An exact copy of the records below is required, and it must contain no pictures.
==== INFORMATION GIVEN ====
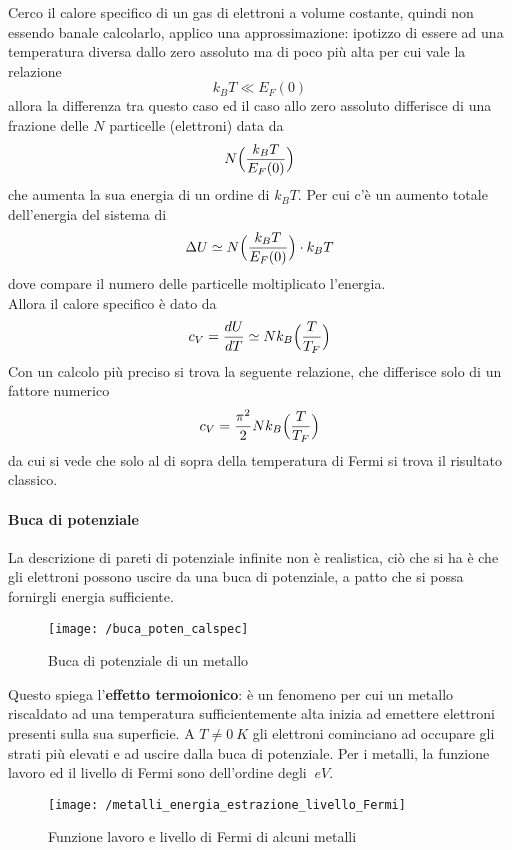 Cerco il calore specifico di un gas di elettroni a volume costante, quindi non essendo banale calcolarlo, applico una approssimazione: ipotizzo di essere ad una temperatura diversa dallo zero assoluto ma di poco più alta per cui vale la relazione
$$k_B T \ll E_F(0)$$
allora la differenza tra questo caso ed il caso allo zero assoluto differisce di una frazione delle $N$ particelle (elettroni) data da 
\begin{equation}
N \Bigl(  \frac{k_B T}{E_F(0)}  \Bigr)
\end{equation}
che aumenta la sua energia di un ordine di $k_BT$.
Per cui c'è un aumento totale dell'energia del sistema di
\begin{equation}
\Delta U \simeq N \Bigl(  \frac{k_B T}{E_F(0)}  \Bigr) \cdot k_B T
\end{equation}
dove compare il numero delle particelle moltiplicato l'energia. \\
Allora il calore specifico è dato da
\begin{equation}
c_V =  \frac{dU}{dT} \simeq N k_B \Bigl(  \frac{T}{T_F}  \Bigr)
\end{equation}
Con un calcolo più preciso si trova la seguente relazione, che differisce solo di un fattore numerico
\begin{equation}
c_V = \frac{\pi^2}{2} N k_B \Bigl(  \frac{T}{T_F}  \Bigr)
\end{equation}
da cui si vede che solo al di sopra della temperatura di Fermi si trova il risultato classico.

\paragraph{Buca di potenziale}
La descrizione di pareti di potenziale infinite non è realistica, ciò che si ha è che gli elettroni possono uscire da una buca di potenziale, a patto che si possa fornirgli energia sufficiente.

\begin{figure}[h]
\centering
\texttt{[image: /buca\_poten\_calspec]}
\caption{Buca di potenziale di un metallo}
\end{figure}

Questo spiega l'\textbf{effetto termoionico}: è un fenomeno per cui un metallo riscaldato ad una temperatura sufficientemente alta inizia ad emettere elettroni presenti sulla sua superficie. 
A $T \not= \SI{0}{K} $ gli elettroni cominciano ad occupare gli strati più elevati e ad uscire dalla buca di potenziale.
Per i metalli, la funzione lavoro ed il livello di Fermi sono dell'ordine degli $\SI{}{eV}$.

\begin{figure}[h]
\centering
\texttt{[image: /metalli\_energia\_estrazione\_livello\_Fermi]}
\caption{Funzione lavoro e livello di Fermi di alcuni metalli}
\end{figure}








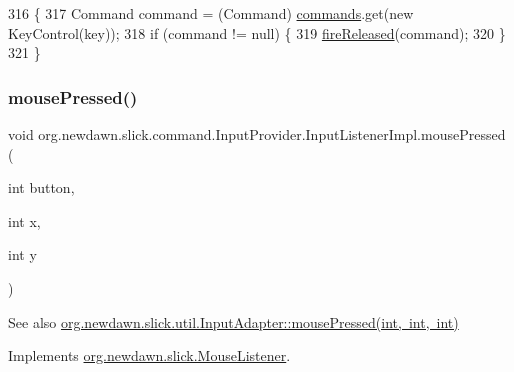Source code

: \begin{DoxyCode}
316                                                  \{
317             Command command = (Command) \mbox{\hyperlink{classorg_1_1newdawn_1_1slick_1_1command_1_1_input_provider_ab2bd0c08506a59bc7457d7a87cf873d2}{commands}}.get(\textcolor{keyword}{new} KeyControl(key));
318             \textcolor{keywordflow}{if} (command != null) \{
319                 \mbox{\hyperlink{classorg_1_1newdawn_1_1slick_1_1command_1_1_input_provider_afede03e3ab95cb0248635cf64de6874c}{fireReleased}}(command);
320             \}
321         \}
\end{DoxyCode}
\mbox{\label{classorg_1_1newdawn_1_1slick_1_1command_1_1_input_provider_1_1_input_listener_impl_a7a660580dd4fbf3042c07d83d88022b7}} 
\subsubsection{\texorpdfstring{mouse\+Pressed()}{mousePressed()}}
{\footnotesize\ttfamily void org.\+newdawn.\+slick.\+command.\+Input\+Provider.\+Input\+Listener\+Impl.\+mouse\+Pressed (\begin{DoxyParamCaption}\item[{int}]{button,  }\item[{int}]{x,  }\item[{int}]{y }\end{DoxyParamCaption})\hspace{0.3cm}{\ttfamily [inline]}}

\begin{DoxySeeAlso}{See also}
\mbox{\hyperlink{classorg_1_1newdawn_1_1slick_1_1util_1_1_input_adapter_a8c466a6d0e2479d535aa5f435fcc684d}{org.\+newdawn.\+slick.\+util.\+Input\+Adapter\+::mouse\+Pressed(int, int, int)}} 
\end{DoxySeeAlso}


Implements \mbox{\hyperlink{interfaceorg_1_1newdawn_1_1slick_1_1_mouse_listener_aeca4c21a38aa31c408f3daf6f86c0925}{org.\+newdawn.\+slick.\+Mouse\+Listener}}.


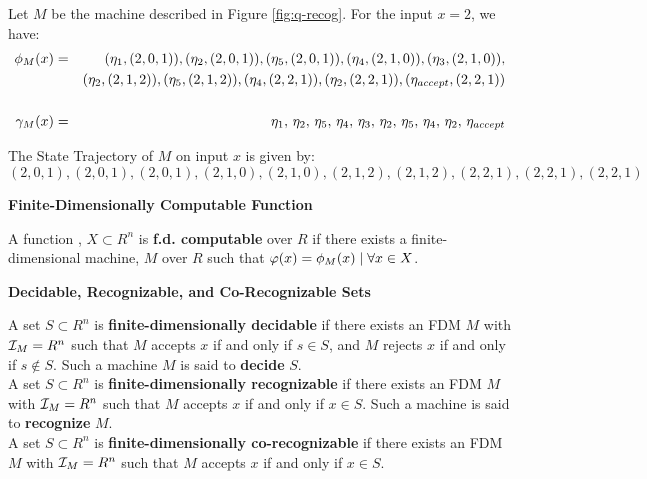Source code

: 
\begin{example}
  Let $M$ be the machine described in Figure \ref{fig:q-recog}. For
  the input $x = 2$, we have:
  \begin{eqnarray*}
    \phi_M(x) &=& (\eta_1, (2,0,1)), (\eta_2, (2,0,1)), (\eta_5, (2,0,1)), (\eta_4, (2,1,0)), (\eta_3, (2,1,0)),\\
    &&  (\eta_2, (2,1,2)), (\eta_5, (2,1,2)), (\eta_4, (2,2,1)), (\eta_2, (2,2,1)), (\eta_{accept}, (2,2,1))\\
    && \\
    \gamma_M(x) &=& \eta_1,\, \eta_2,\, \eta_5,\, \eta_4,\, \eta_3,\, \eta_2,\, \eta_5,\, \eta_4,\, \eta_2,\, \eta_{accept}
  \end{eqnarray*}

  The State Trajectory of $M$ on input $x$ is given by:
  $$(2,0,1), (2,0,1), (2,0,1), (2,1,0), (2,1,0), (2,1,2), (2,1,2), (2,2,1), (2,2,1), (2,2,1)$$
\end{example}

\begin{definition}{\textbf{Finite-Dimensionally Computable Function}}
  
  A function , $X \subset R^n$ is
  \textbf{f.d. computable} over $R$ if there exists a
  finite-dimensional machine, $M$ over $R$ such that $\varphi(x) =
  \phi_M(x) \mid \forall x \in X$.
  
\end{definition}

\begin{definition}{\textbf{Decidable, Recognizable, and Co-Recognizable Sets}}
  
  A set $S \subset R^n$ is \textbf{finite-dimensionally decidable} if
  there exists an FDM $M$ with $\mathcal{I}_M = R^n$ such that $M$
  accepts $x$ if and only if $s \in S$, and $M$ rejects $x$ if and
  only if $s \notin S$.  Such a machine $M$ is said to \textbf{decide}
  $S$.\\

  A set $S \subset R^n$ is \textbf{finite-dimensionally recognizable}
  if there exists an FDM $M$ with $\mathcal{I}_M = R^n$ such that $M$
  accepts $x$ if and only if $x \in S$.  Such a machine is said to
  \textbf{recognize} $M$.\\

  A set $S \subset R^n$ is \textbf{finite-dimensionally
    co-recognizable} if there exists an FDM $M$ with $\mathcal{I}_M =
  R^n$ such that $M$ accepts $x$ if and only if $x \in S$.
\end{definition}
====
**OUTPUT OF THE TASK**
 Cerco il calore specifico di un gas di elettroni a volume costante, quindi non essendo banale calcolarlo, applico una approssimazione: ipotizzo di essere ad una temperatura diversa dallo zero assoluto ma di poco più alta per cui vale la relazione
$$k_B T \ll E_F(0)$$
allora la differenza tra questo caso ed il caso allo zero assoluto differisce di una frazione delle $N$ particelle (elettroni) data da 
\begin{equation}
N \Bigl(  \frac{k_B T}{E_F(0)}  \Bigr)
\end{equation}
che aumenta la sua energia di un ordine di $k_BT$.
Per cui c'è un aumento totale dell'energia del sistema di
\begin{equation}
\Delta U \simeq N \Bigl(  \frac{k_B T}{E_F(0)}  \Bigr) \cdot k_B T
\end{equation}
dove compare il numero delle particelle moltiplicato l'energia. \\
Allora il calore specifico è dato da
\begin{equation}
c_V =  \frac{dU}{dT} \simeq N k_B \Bigl(  \frac{T}{T_F}  \Bigr)
\end{equation}
Con un calcolo più preciso si trova la seguente relazione, che differisce solo di un fattore numerico
\begin{equation}
c_V = \frac{\pi^2}{2} N k_B \Bigl(  \frac{T}{T_F}  \Bigr)
\end{equation}
da cui si vede che solo al di sopra della temperatura di Fermi si trova il risultato classico.

\paragraph{Buca di potenziale}
La descrizione di pareti di potenziale infinite non è realistica, ciò che si ha è che gli elettroni possono uscire da una buca di potenziale, a patto che si possa fornirgli energia sufficiente.

\begin{figure}[h]
\centering
\texttt{[image: /buca\_poten\_calspec]}
\caption{Buca di potenziale di un metallo}
\end{figure}

Questo spiega l'\textbf{effetto termoionico}: è un fenomeno per cui un metallo riscaldato ad una temperatura sufficientemente alta inizia ad emettere elettroni presenti sulla sua superficie. 
A $T \not= \SI{0}{K} $ gli elettroni cominciano ad occupare gli strati più elevati e ad uscire dalla buca di potenziale.
Per i metalli, la funzione lavoro ed il livello di Fermi sono dell'ordine degli $\SI{}{eV}$.

\begin{figure}[h]
\centering
\texttt{[image: /metalli\_energia\_estrazione\_livello\_Fermi]}
\caption{Funzione lavoro e livello di Fermi di alcuni metalli}
\end{figure}








Source code

: \begin{DoxyCode}
316                                                  \{
317             Command command = (Command) \mbox{\hyperlink{classorg_1_1newdawn_1_1slick_1_1command_1_1_input_provider_ab2bd0c08506a59bc7457d7a87cf873d2}{commands}}.get(\textcolor{keyword}{new} KeyControl(key));
318             \textcolor{keywordflow}{if} (command != null) \{
319                 \mbox{\hyperlink{classorg_1_1newdawn_1_1slick_1_1command_1_1_input_provider_afede03e3ab95cb0248635cf64de6874c}{fireReleased}}(command);
320             \}
321         \}
\end{DoxyCode}
\mbox{\label{classorg_1_1newdawn_1_1slick_1_1command_1_1_input_provider_1_1_input_listener_impl_a7a660580dd4fbf3042c07d83d88022b7}} 
\subsubsection{\texorpdfstring{mouse\+Pressed()}{mousePressed()}}
{\footnotesize\ttfamily void org.\+newdawn.\+slick.\+command.\+Input\+Provider.\+Input\+Listener\+Impl.\+mouse\+Pressed (\begin{DoxyParamCaption}\item[{int}]{button,  }\item[{int}]{x,  }\item[{int}]{y }\end{DoxyParamCaption})\hspace{0.3cm}{\ttfamily [inline]}}

\begin{DoxySeeAlso}{See also}
\mbox{\hyperlink{classorg_1_1newdawn_1_1slick_1_1util_1_1_input_adapter_a8c466a6d0e2479d535aa5f435fcc684d}{org.\+newdawn.\+slick.\+util.\+Input\+Adapter\+::mouse\+Pressed(int, int, int)}} 
\end{DoxySeeAlso}


Implements \mbox{\hyperlink{interfaceorg_1_1newdawn_1_1slick_1_1_mouse_listener_aeca4c21a38aa31c408f3daf6f86c0925}{org.\+newdawn.\+slick.\+Mouse\+Listener}}.


Source code

: 
\begin{example}
  Let $M$ be the machine described in Figure \ref{fig:q-recog}. For
  the input $x = 2$, we have:
  \begin{eqnarray*}
    \phi_M(x) &=& (\eta_1, (2,0,1)), (\eta_2, (2,0,1)), (\eta_5, (2,0,1)), (\eta_4, (2,1,0)), (\eta_3, (2,1,0)),\\
    &&  (\eta_2, (2,1,2)), (\eta_5, (2,1,2)), (\eta_4, (2,2,1)), (\eta_2, (2,2,1)), (\eta_{accept}, (2,2,1))\\
    && \\
    \gamma_M(x) &=& \eta_1,\, \eta_2,\, \eta_5,\, \eta_4,\, \eta_3,\, \eta_2,\, \eta_5,\, \eta_4,\, \eta_2,\, \eta_{accept}
  \end{eqnarray*}

  The State Trajectory of $M$ on input $x$ is given by:
  $$(2,0,1), (2,0,1), (2,0,1), (2,1,0), (2,1,0), (2,1,2), (2,1,2), (2,2,1), (2,2,1), (2,2,1)$$
\end{example}

\begin{definition}{\textbf{Finite-Dimensionally Computable Function}}
  
  A function , $X \subset R^n$ is
  \textbf{f.d. computable} over $R$ if there exists a
  finite-dimensional machine, $M$ over $R$ such that $\varphi(x) =
  \phi_M(x) \mid \forall x \in X$.
  
\end{definition}

\begin{definition}{\textbf{Decidable, Recognizable, and Co-Recognizable Sets}}
  
  A set $S \subset R^n$ is \textbf{finite-dimensionally decidable} if
  there exists an FDM $M$ with $\mathcal{I}_M = R^n$ such that $M$
  accepts $x$ if and only if $s \in S$, and $M$ rejects $x$ if and
  only if $s \notin S$.  Such a machine $M$ is said to \textbf{decide}
  $S$.\\

  A set $S \subset R^n$ is \textbf{finite-dimensionally recognizable}
  if there exists an FDM $M$ with $\mathcal{I}_M = R^n$ such that $M$
  accepts $x$ if and only if $x \in S$.  Such a machine is said to
  \textbf{recognize} $M$.\\

  A set $S \subset R^n$ is \textbf{finite-dimensionally
    co-recognizable} if there exists an FDM $M$ with $\mathcal{I}_M =
  R^n$ such that $M$ accepts $x$ if and only if $x \in S$.
\end{definition}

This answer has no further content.